+++ Provided records
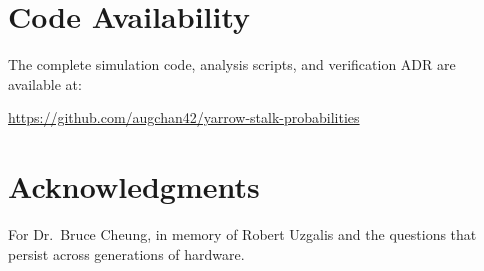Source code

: \documentclass{article}
\begin{document}
\section*{Code Availability}

The complete simulation code, analysis scripts, and verification ADR are available at:

\url{https://github.com/augchan42/yarrow-stalk-probabilities}

\section*{Acknowledgments}

For Dr.\ Bruce Cheung, in memory of Robert Uzgalis and the questions that persist across generations of hardware.



\end{document}
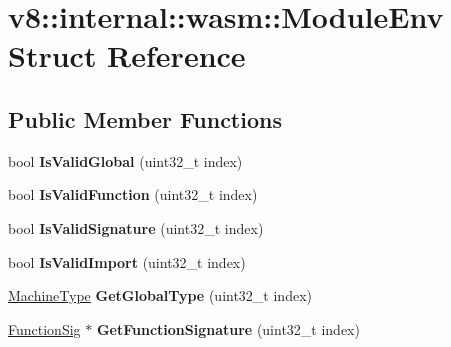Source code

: \hypertarget{structv8_1_1internal_1_1wasm_1_1_module_env}{}\section{v8\+:\+:internal\+:\+:wasm\+:\+:Module\+Env Struct Reference}
\label{structv8_1_1internal_1_1wasm_1_1_module_env}
\subsection*{Public Member Functions}
\begin{DoxyCompactItemize}
\item 
bool {\bfseries Is\+Valid\+Global} (uint32\+\_\+t index)\hypertarget{structv8_1_1internal_1_1wasm_1_1_module_env_aedc30652066aafcc94c85ac1e5fa8882}{}\label{structv8_1_1internal_1_1wasm_1_1_module_env_aedc30652066aafcc94c85ac1e5fa8882}

\item 
bool {\bfseries Is\+Valid\+Function} (uint32\+\_\+t index)\hypertarget{structv8_1_1internal_1_1wasm_1_1_module_env_aee793a8dea1f1c98dedf1c1b12f82efa}{}\label{structv8_1_1internal_1_1wasm_1_1_module_env_aee793a8dea1f1c98dedf1c1b12f82efa}

\item 
bool {\bfseries Is\+Valid\+Signature} (uint32\+\_\+t index)\hypertarget{structv8_1_1internal_1_1wasm_1_1_module_env_ae8d2babb5c105e92ea56b2caf83876ae}{}\label{structv8_1_1internal_1_1wasm_1_1_module_env_ae8d2babb5c105e92ea56b2caf83876ae}

\item 
bool {\bfseries Is\+Valid\+Import} (uint32\+\_\+t index)\hypertarget{structv8_1_1internal_1_1wasm_1_1_module_env_ab31be20c5ddd721c389a0f11f5313456}{}\label{structv8_1_1internal_1_1wasm_1_1_module_env_ab31be20c5ddd721c389a0f11f5313456}

\item 
\hyperlink{classv8_1_1internal_1_1_machine_type}{Machine\+Type} {\bfseries Get\+Global\+Type} (uint32\+\_\+t index)\hypertarget{structv8_1_1internal_1_1wasm_1_1_module_env_af6f1736d9d009035c54fdd9b61d21b31}{}\label{structv8_1_1internal_1_1wasm_1_1_module_env_af6f1736d9d009035c54fdd9b61d21b31}

\item 
\hyperlink{classv8_1_1internal_1_1_signature}{Function\+Sig} $\ast$ {\bfseries Get\+Function\+Signature} (uint32\+\_\+t index)\hypertarget{structv8_1_1internal_1_1wasm_1_1_module_env_afcd1830827d48d470daea7c129d02183}{}\label{structv8_1_1internal_1_1wasm_1_1_module_env_afcd1830827d48d470daea7c129d02183}


\end{DoxyCompactItemize}
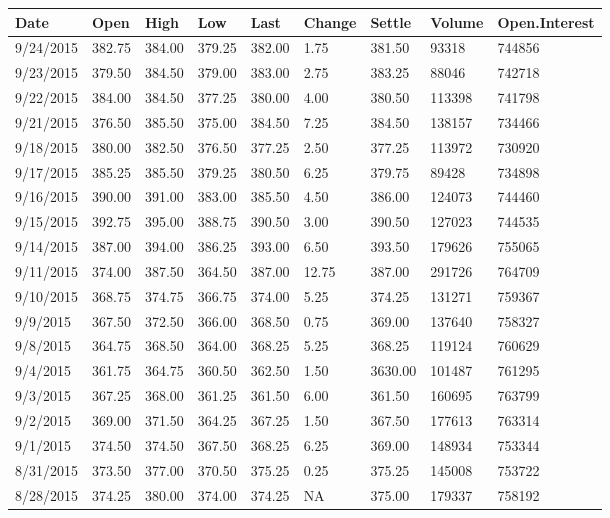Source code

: \documentclass[]{book}
\theoremstyle{definition}
\theoremstyle{definition}
\theoremstyle{remark}
\begin{document}
\begin{tabular}{l|l|l|l|l|l|l|l|l}
\hline
Date & Open & High & Low & Last & Change & Settle & Volume & Open.Interest\\
\hline
9/24/2015 & 382.75 & 384.00 & 379.25 & 382.00 & 1.75 & 381.50 & 93318 & 744856\\
\hline
9/23/2015 & 379.50 & 384.50 & 379.00 & 383.00 & 2.75 & 383.25 & 88046 & 742718\\
\hline
9/22/2015 & 384.00 & 384.50 & 377.25 & 380.00 & 4.00 & 380.50 & 113398 & 741798\\
\hline
9/21/2015 & 376.50 & 385.50 & 375.00 & 384.50 & 7.25 & 384.50 & 138157 & 734466\\
\hline
9/18/2015 & 380.00 & 382.50 & 376.50 & 377.25 & 2.50 & 377.25 & 113972 & 730920\\
\hline
9/17/2015 & 385.25 & 385.50 & 379.25 & 380.50 & 6.25 & 379.75 & 89428 & 734898\\
\hline
9/16/2015 & 390.00 & 391.00 & 383.00 & 385.50 & 4.50 & 386.00 & 124073 & 744460\\
\hline
9/15/2015 & 392.75 & 395.00 & 388.75 & 390.50 & 3.00 & 390.50 & 127023 & 744535\\
\hline
9/14/2015 & 387.00 & 394.00 & 386.25 & 393.00 & 6.50 & 393.50 & 179626 & 755065\\
\hline
9/11/2015 & 374.00 & 387.50 & 364.50 & 387.00 & 12.75 & 387.00 & 291726 & 764709\\
\hline
9/10/2015 & 368.75 & 374.75 & 366.75 & 374.00 & 5.25 & 374.25 & 131271 & 759367\\
\hline
9/9/2015 & 367.50 & 372.50 & 366.00 & 368.50 & 0.75 & 369.00 & 137640 & 758327\\
\hline
9/8/2015 & 364.75 & 368.50 & 364.00 & 368.25 & 5.25 & 368.25 & 119124 & 760629\\
\hline
9/4/2015 & 361.75 & 364.75 & 360.50 & 362.50 & 1.50 & 3630.00 & 101487 & 761295\\
\hline
9/3/2015 & 367.25 & 368.00 & 361.25 & 361.50 & 6.00 & 361.50 & 160695 & 763799\\
\hline
9/2/2015 & 369.00 & 371.50 & 364.25 & 367.25 & 1.50 & 367.50 & 177613 & 763314\\
\hline
9/1/2015 & 374.50 & 374.50 & 367.50 & 368.25 & 6.25 & 369.00 & 148934 & 753344\\
\hline
8/31/2015 & 373.50 & 377.00 & 370.50 & 375.25 & 0.25 & 375.25 & 145008 & 753722\\
\hline
8/28/2015 & 374.25 & 380.00 & 374.00 & 374.25 & NA & 375.00 & 179337 & 758192\\

\end{tabular}
\end{document}

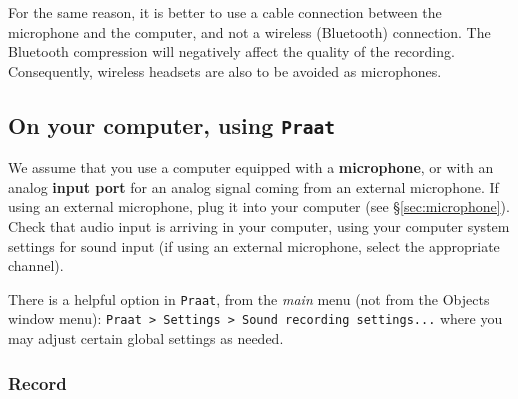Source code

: \documentclass[
]{book}
\begin{document}
For the same reason, it is better to use a cable connection between the microphone and the computer, and not a wireless (Bluetooth) connection. The Bluetooth compression will negatively affect the quality of the recording. Consequently, wireless headsets are also to be avoided as microphones.

\subsection{\texorpdfstring{On your computer, using \texttt{Praat}}{On your computer, using Praat}}\label{on-your-computer-using-praat}

We assume that you use a computer equipped with a \textbf{microphone}, or with an analog \textbf{input port} for an analog signal coming from an external microphone. If using an external microphone, plug it into your computer (see §\ref{sec:microphone}). Check that audio input is arriving in your computer, using your computer system settings for sound input (if using an external microphone, select the appropriate channel).

\protect{}\label{box-praatrecord}
There is a helpful option in \texttt{Praat}, from the \emph{main} menu (not from the Objects window menu): \texttt{Praat\ \textgreater{}\ Settings\ \textgreater{}\ Sound\ recording\ settings...} where you may adjust certain global settings as needed.

\subsubsection{Record}\label{sec:praatrecord}
\end{document}
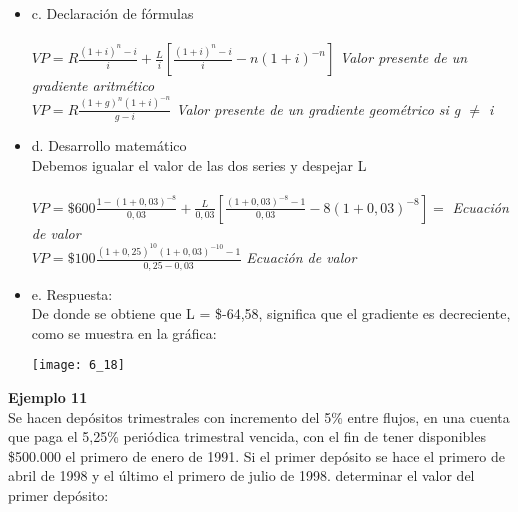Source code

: \begin{itemize}
		\item c. Declaración de fórmulas\\
		\\$VP=R\frac{(1+i)^n-i}{i}+\frac{L}{i}[\frac{(1+i)^n-i}{i}-n(1+i)^{-n}]$\hspace{20 pt} \textit{Valor presente de un gradiente aritmético}\\
		$VP = R\frac{(1+g)^n(1+i)^{-n}}{g-i}$ \hspace{35 pt} \textit{Valor presente de un gradiente geométrico si g $\not=$ i}\\
		\item d. Desarrollo matemático\\
		Debemos igualar el valor de las dos series y despejar L\\
		\\$VP = \$600\frac{1-(1+0,03)^{-8}}{0,03} + \frac{L}{0,03}[\frac{(1+0,03)^{-8}-1}{0,03}-8(1+0,03)^{-8}] = $ \hspace{35 pt} \textit{Ecuación de valor}\\
		$VP = \$100\frac{(1+0,25)^{10}(1+0,03)^{-10}-1}{0,25-0,03}$ \hspace{35 pt} \textit{Ecuación de valor}\\
		\item e. Respuesta:\\
		De donde se obtiene que L = \$-64,58, significa que el gradiente es decreciente, como se muestra en la gráfica:\\
		\begin{center}
			\texttt{[image: 6\_18]}
		\end{center}
	\end{itemize}
	
	\textbf{Ejemplo 11}\\
	Se hacen depósitos trimestrales con incremento del 5\% entre flujos, en una cuenta que paga el 5,25\% periódica trimestral vencida, con el fin de tener disponibles \$500.000 el primero de enero de 1991. Si el primer depósito se hace el primero de abril de 1998 y el último el primero de julio de 1998. determinar el valor del primer depósito:\\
++++++
* **Problem description**
Whenever a line above has the word "hspace" in it, copy that line.

* **Exercise solution**
		\\$VP=R\frac{(1+i)^n-i}{i}+\frac{L}{i}[\frac{(1+i)^n-i}{i}-n(1+i)^{-n}]$\hspace{20 pt} \textit{Valor presente de un gradiente aritmético}\\
		$VP = R\frac{(1+g)^n(1+i)^{-n}}{g-i}$ \hspace{35 pt} \textit{Valor presente de un gradiente geométrico si g $\not=$ i}\\
		\\$VP = \$600\frac{1-(1+0,03)^{-8}}{0,03} + \frac{L}{0,03}[\frac{(1+0,03)^{-8}-1}{0,03}-8(1+0,03)^{-8}] = $ \hspace{35 pt} \textit{Ecuación de valor}\\
		$VP = \$100\frac{(1+0,25)^{10}(1+0,03)^{-10}-1}{0,25-0,03}$ \hspace{35 pt} \textit{Ecuación de valor}\\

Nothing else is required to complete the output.